PRECONDITION: B has t-1 keys
POSTCONDITION: B has more than t-1 keys
"""
if either sibling can lose keys:
redistribute keys to B
else:
# B and all siblings have t-1 keys
merge B with a sibling
if B.parent has fewer than t-1 keys:
refill(B.parent)


## Hash-tables

• A hash-table is a data structure that may be used to implement the dictionary ADT.
• Keys are mapped to an integer between 0 and $m-1$ with some hash function $h(k)$, and can then be stored at that index in an array of size m.
• If two keys map to the same location, there is a hash collision. This can be resolved by chaining or open-addressing
• Chaining is a simple solution:
• Each array location points to a linked list.
• With a good hash function, keys will be evenly distributed in the array.
• Worst case is $O(n)$ if all items hash to one bucket.

• $h(k)$ is the first preference for where to store a given key. If it is already full, we use some rule to probe the hash table for another position.
• We then follow this succession rule every time we query an item, checking for key equality.
• When an item is deleted, it should be marked as deleted rather than just removed – otherwise it interferes with the probing.
• If insertion causes the occupancy to increase beyond a certain threshold, the size of the hash table should be increased (like with dynamic arrays).

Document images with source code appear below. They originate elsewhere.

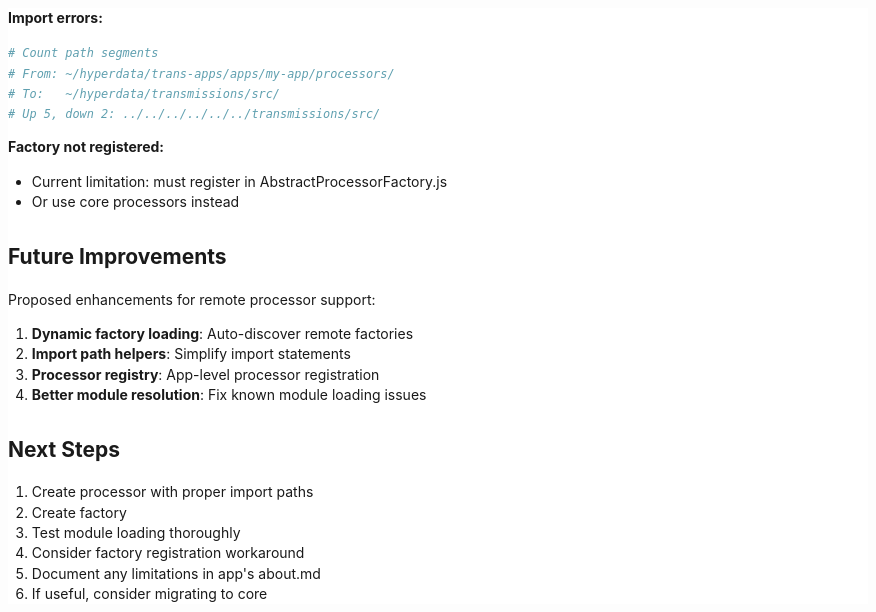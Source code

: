 **Import errors:**
```bash
# Count path segments
# From: ~/hyperdata/trans-apps/apps/my-app/processors/
# To:   ~/hyperdata/transmissions/src/
# Up 5, down 2: ../../../../../../transmissions/src/
```

**Factory not registered:**
- Current limitation: must register in AbstractProcessorFactory.js
- Or use core processors instead

## Future Improvements

Proposed enhancements for remote processor support:

1. **Dynamic factory loading**: Auto-discover remote factories
2. **Import path helpers**: Simplify import statements
3. **Processor registry**: App-level processor registration
4. **Better module resolution**: Fix known module loading issues

## Next Steps

1. Create processor with proper import paths
2. Create factory
3. Test module loading thoroughly
4. Consider factory registration workaround
5. Document any limitations in app's about.md
6. If useful, consider migrating to core
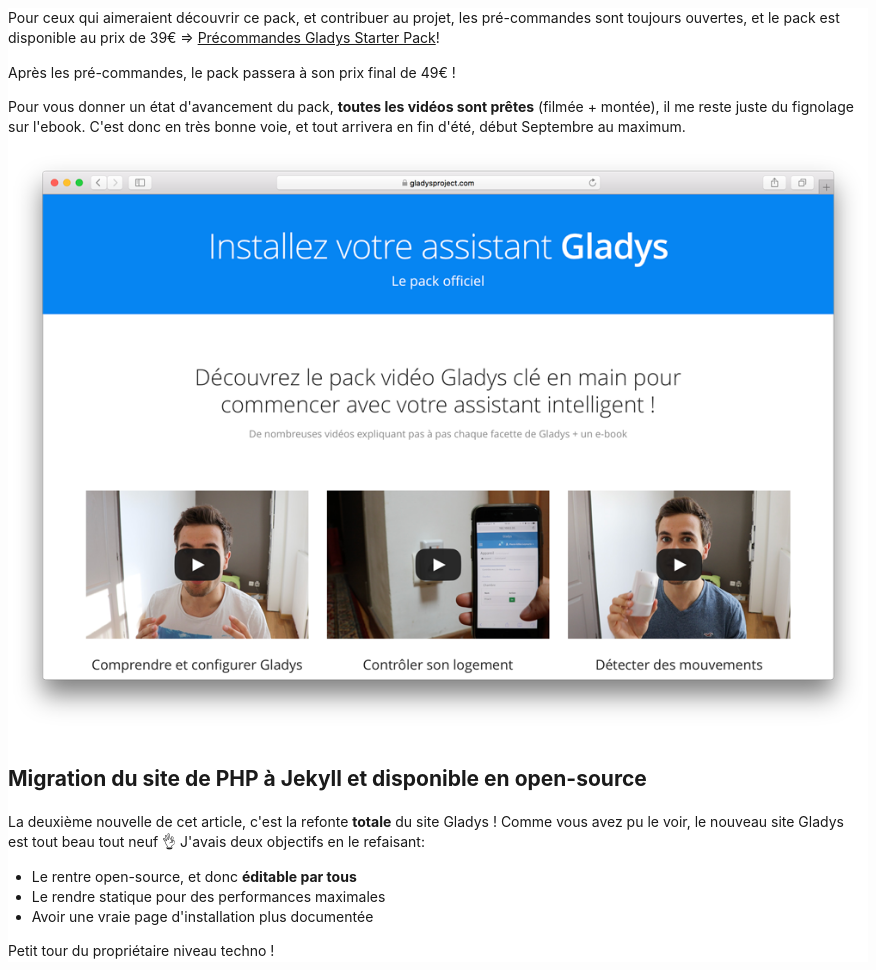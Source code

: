 Pour ceux qui aimeraient découvrir ce pack, et contribuer au projet, les pré-commandes sont toujours ouvertes, et le pack est disponible au prix de 39€ => [Précommandes Gladys Starter Pack](/fr/gladys-starter-pack/)!

Après les pré-commandes, le pack passera à son prix final de 49€ !

Pour vous donner un état d'avancement du pack, **toutes les vidéos sont prêtes** (filmée + montée), il me reste juste du fignolage sur l'ebook. C'est donc en très bonne voie, et tout arrivera en fin d'été, début Septembre au maximum.

<img src="/assets/images/articles/site-open-source-et-lancement-gladys-starter-pack/starter-pack.png" alt="Gladys starter pack" class="img-responsive" />

## Migration du site de PHP à Jekyll et disponible en open-source

La deuxième nouvelle de cet article, c'est la refonte **totale** du site Gladys ! Comme vous avez pu le voir, le nouveau site Gladys est tout beau tout neuf 👌 J'avais deux objectifs en le refaisant: 

- Le rentre open-source, et donc **éditable par tous**
- Le rendre statique pour des performances maximales
- Avoir une vraie page d'installation plus documentée

Petit tour du propriétaire niveau techno !
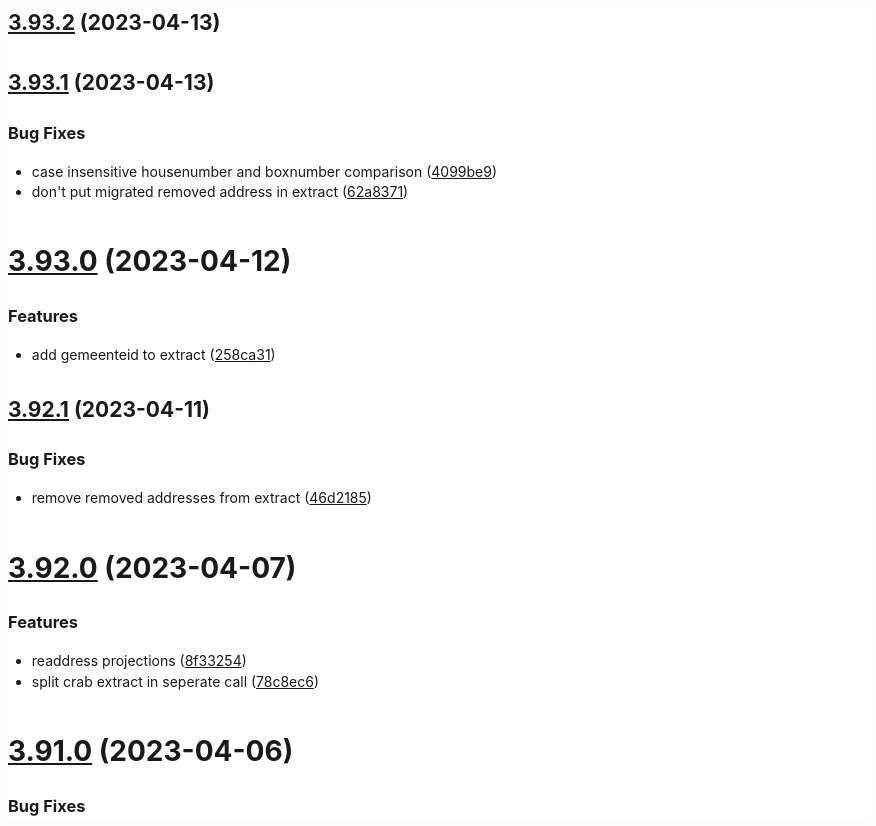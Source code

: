 ## [3.93.2](https://github.com/informatievlaanderen/address-registry/compare/v3.93.1...v3.93.2) (2023-04-13)

## [3.93.1](https://github.com/informatievlaanderen/address-registry/compare/v3.93.0...v3.93.1) (2023-04-13)


### Bug Fixes

* case insensitive housenumber and boxnumber comparison ([4099be9](https://github.com/informatievlaanderen/address-registry/commit/4099be961e225ec339519ae11a3ac48c89a20f2e))
* don't put migrated removed address in extract ([62a8371](https://github.com/informatievlaanderen/address-registry/commit/62a8371bd118723fe632b3cf705b2fa3fe78decc))

# [3.93.0](https://github.com/informatievlaanderen/address-registry/compare/v3.92.1...v3.93.0) (2023-04-12)


### Features

* add gemeenteid to extract ([258ca31](https://github.com/informatievlaanderen/address-registry/commit/258ca313f9be63b358ec1bca475796e4a62504d9))

## [3.92.1](https://github.com/informatievlaanderen/address-registry/compare/v3.92.0...v3.92.1) (2023-04-11)


### Bug Fixes

* remove removed addresses from extract ([46d2185](https://github.com/informatievlaanderen/address-registry/commit/46d2185192fd43de742910d12268c5dc0e019f95))

# [3.92.0](https://github.com/informatievlaanderen/address-registry/compare/v3.91.0...v3.92.0) (2023-04-07)


### Features

* readdress projections ([8f33254](https://github.com/informatievlaanderen/address-registry/commit/8f332540215702bea88dee79dcdc148b8b8e1d53))
* split crab extract in seperate call ([78c8ec6](https://github.com/informatievlaanderen/address-registry/commit/78c8ec6f537bcdd503b56629e4760120ab51b307))

# [3.91.0](https://github.com/informatievlaanderen/address-registry/compare/v3.90.0...v3.91.0) (2023-04-06)


### Bug Fixes
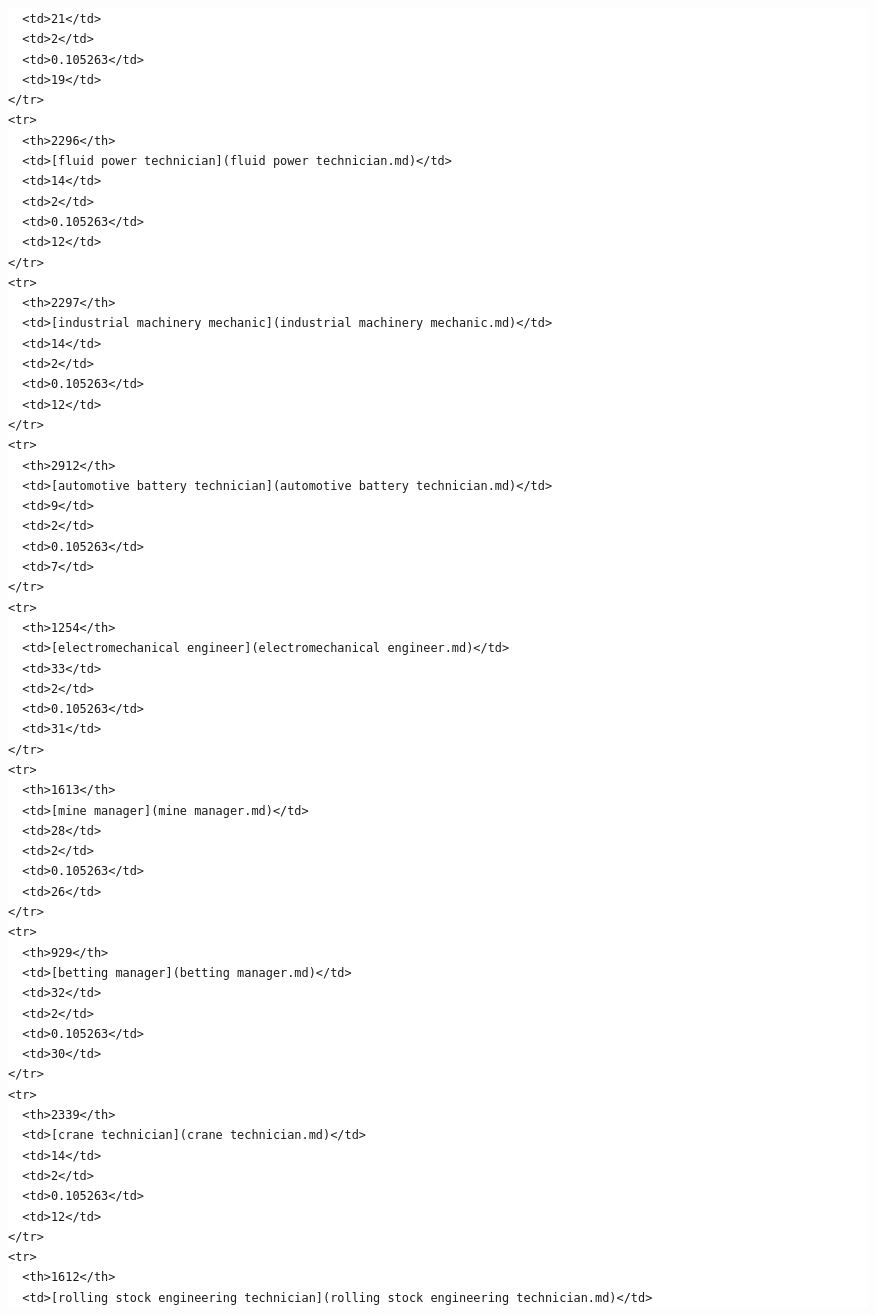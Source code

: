       <td>21</td>
      <td>2</td>
      <td>0.105263</td>
      <td>19</td>
    </tr>
    <tr>
      <th>2296</th>
      <td>[fluid power technician](fluid power technician.md)</td>
      <td>14</td>
      <td>2</td>
      <td>0.105263</td>
      <td>12</td>
    </tr>
    <tr>
      <th>2297</th>
      <td>[industrial machinery mechanic](industrial machinery mechanic.md)</td>
      <td>14</td>
      <td>2</td>
      <td>0.105263</td>
      <td>12</td>
    </tr>
    <tr>
      <th>2912</th>
      <td>[automotive battery technician](automotive battery technician.md)</td>
      <td>9</td>
      <td>2</td>
      <td>0.105263</td>
      <td>7</td>
    </tr>
    <tr>
      <th>1254</th>
      <td>[electromechanical engineer](electromechanical engineer.md)</td>
      <td>33</td>
      <td>2</td>
      <td>0.105263</td>
      <td>31</td>
    </tr>
    <tr>
      <th>1613</th>
      <td>[mine manager](mine manager.md)</td>
      <td>28</td>
      <td>2</td>
      <td>0.105263</td>
      <td>26</td>
    </tr>
    <tr>
      <th>929</th>
      <td>[betting manager](betting manager.md)</td>
      <td>32</td>
      <td>2</td>
      <td>0.105263</td>
      <td>30</td>
    </tr>
    <tr>
      <th>2339</th>
      <td>[crane technician](crane technician.md)</td>
      <td>14</td>
      <td>2</td>
      <td>0.105263</td>
      <td>12</td>
    </tr>
    <tr>
      <th>1612</th>
      <td>[rolling stock engineering technician](rolling stock engineering technician.md)</td>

• Linear probing simply finds the next available memory cell and inserts it there.
• return $h(k) + j \mod m$, where j is the number of attempts
• leads to primary clustering, in which failed attempts hit the same bucket and overflow to the same buckets, resulting in long runs of occupied buckets
• Quadratic probing is an improvement that increases the space between guesses:
• return $(h(k) + cj + dj^2) \mod m$
• doesn’t suffer from primary clustering, but suffers from secondary clustering in which two keys that hash to the same value lead to the same probing sequence.
• Double hashing suffers from neither primary nor secondary clustering:
• return $h_1(k) + j h_2(k) \mod m$ using different hash functions.
• thus keys that hash to the same value will have different probing sequences
• best open-addressing scheme in terms of collision reduction but has overhead of extra hash

## Binary heap

• A heap is an almost full binary tree which satisfies the heap property, where each node has a value at least as large as those of its children. Thus the root node is the maximum element.
• The height of a binary heap is $\left \lfloor \lg n \right \rfloor$.
• Isomorphic to an array where a[k] >= a[2k+1] and a[k] >= a[2k+2].
• Min-heaps can be used to implement the priority queue ADT, allowing for easy access of the highest priority item.
• All operations are bounded by $O(\lg n)$ except for merging, which can only be done in $O(n)$ by concatenating the two arrays and heapifying.

## Binomial heap

• One problem with binary heaps is that they have an $O(n_1 + n_2)$ cost to merge (concatenate arrays then heapify).
• A binomial tree of order 0 is a single node (height 0).
• A binomial tree of order k is obtained by combining two binomial trees of order $k-1$.
• contains $2^k$ nodes
• height is always equal to order
• A binomial heap is a forest of binomial trees, at most one of each order.
• if a heap contains n nodes, it contains $O(\lg n)$ binomial trees, the largest of which has order $O(\lg n)$.
• can be thought of as a binary number
• first is $O(\lg n)$ because we have to scan through the root of each binomial tree in the heap.
• Merging is very similar to binary addition, and is thus $O(\lg (n_1 + n_2))$.
• popmin requires $O(\lg n)$ to find the minimum. The children of this minimum are another binomial heap, so after deleting the minimum we can merge it with the rest in $O(\lg n)$.
• push can be viewed as merging a new binomial heap which only contains a tree of order 0. It is $O(1)$ amortised because most operations don’t touch many trees, but $O(\lg n)$ worst case.

## Fibonacci heap

• Designed to make Dijkstra’s algorithm more practical by offering amortised $O(1)$ push and decreasekey.
• Idea is to be lazy for these operations, only cleaning up when popmin is called.
• Uses a list of heaps (pointers to roots), as well as a pointer to minroot.
• push creates a new heap with one node, adds it to the list of heaps, and updates minroot if necessary.
• popmin requires cleanup:
• delete the minroot node, then promote its children to be roots
• while there are two roots with the same degree, merge them.
• update minroot
def push(k, v):
h = new heap(k, v) # only one node
update minroot if k < minroot.key

def popmin():
min = copy(minroot)
for child in minroot.children:
clear child mark
delete minroot
cleanup()
minroot = minimum of rootlist
return min

def cleanup():
"""
To cleanup, we use an auxiliary array where the index corresponds
to the degree. If there is already a tree in an index, merge.
"""
root_array = [None, None, ...]
for tree t in roots:
x = t
while root_array[x.degree] is not None:
u = root_array[x.degree]
root_array[x.degree] = None
x = merge(x, u)
root_array[x.degree] = x
return [root for root in root_array if root is not None]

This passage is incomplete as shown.